> _Exercise prompt_
Scan the entries for lines with the word "folder", then copy those lines.

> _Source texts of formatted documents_

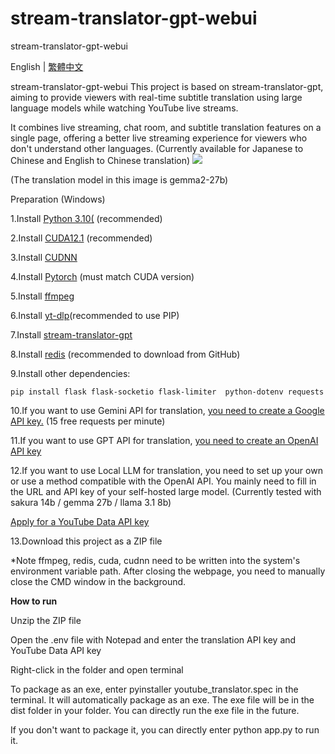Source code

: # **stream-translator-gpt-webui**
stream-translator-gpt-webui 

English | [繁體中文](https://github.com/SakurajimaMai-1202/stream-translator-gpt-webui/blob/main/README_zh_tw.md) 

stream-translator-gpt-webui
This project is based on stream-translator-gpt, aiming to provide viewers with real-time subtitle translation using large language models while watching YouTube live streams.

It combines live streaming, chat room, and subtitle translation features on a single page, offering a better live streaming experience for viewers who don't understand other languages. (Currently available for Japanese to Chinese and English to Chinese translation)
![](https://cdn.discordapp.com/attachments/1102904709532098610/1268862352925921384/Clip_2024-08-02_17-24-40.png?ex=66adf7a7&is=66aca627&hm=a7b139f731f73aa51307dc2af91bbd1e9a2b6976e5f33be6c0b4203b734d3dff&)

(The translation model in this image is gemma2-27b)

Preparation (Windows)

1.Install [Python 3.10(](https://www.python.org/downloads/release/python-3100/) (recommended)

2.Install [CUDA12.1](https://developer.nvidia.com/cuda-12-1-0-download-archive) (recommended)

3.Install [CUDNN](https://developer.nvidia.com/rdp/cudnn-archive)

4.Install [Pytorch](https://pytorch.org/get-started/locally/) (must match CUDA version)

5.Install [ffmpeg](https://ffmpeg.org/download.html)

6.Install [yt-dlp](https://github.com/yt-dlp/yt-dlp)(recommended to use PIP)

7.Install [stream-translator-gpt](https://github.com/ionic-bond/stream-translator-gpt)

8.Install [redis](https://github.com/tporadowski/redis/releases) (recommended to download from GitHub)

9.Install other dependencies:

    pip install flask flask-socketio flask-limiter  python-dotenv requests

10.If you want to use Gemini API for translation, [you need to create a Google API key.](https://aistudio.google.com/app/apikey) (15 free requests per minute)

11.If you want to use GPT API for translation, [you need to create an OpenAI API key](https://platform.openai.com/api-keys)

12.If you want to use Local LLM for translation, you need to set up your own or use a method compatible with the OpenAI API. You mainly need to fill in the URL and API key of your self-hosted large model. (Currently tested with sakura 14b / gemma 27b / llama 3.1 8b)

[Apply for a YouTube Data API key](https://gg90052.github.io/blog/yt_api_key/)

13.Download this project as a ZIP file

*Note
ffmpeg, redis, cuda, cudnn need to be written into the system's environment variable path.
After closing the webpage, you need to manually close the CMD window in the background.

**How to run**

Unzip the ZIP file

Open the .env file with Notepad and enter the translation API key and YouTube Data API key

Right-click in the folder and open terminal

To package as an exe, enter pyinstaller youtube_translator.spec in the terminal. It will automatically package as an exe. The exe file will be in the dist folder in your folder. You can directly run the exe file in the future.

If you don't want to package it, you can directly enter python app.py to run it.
==
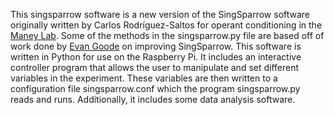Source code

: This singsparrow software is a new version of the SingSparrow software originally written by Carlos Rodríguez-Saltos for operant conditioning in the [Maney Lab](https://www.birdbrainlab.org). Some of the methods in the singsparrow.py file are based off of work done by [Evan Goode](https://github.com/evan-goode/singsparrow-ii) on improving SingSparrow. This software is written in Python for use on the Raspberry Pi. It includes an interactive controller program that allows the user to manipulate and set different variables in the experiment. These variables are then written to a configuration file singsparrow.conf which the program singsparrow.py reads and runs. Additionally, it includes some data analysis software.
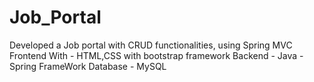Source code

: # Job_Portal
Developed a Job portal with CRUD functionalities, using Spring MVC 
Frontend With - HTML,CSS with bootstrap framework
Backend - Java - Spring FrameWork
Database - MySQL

> _Task output_
Right-click in the folder and open terminal
To package as an exe, enter pyinstaller youtube_translator.spec in the terminal. It will automatically package as an exe. The exe file will be in the dist folder in your folder. You can directly run the exe file in the future.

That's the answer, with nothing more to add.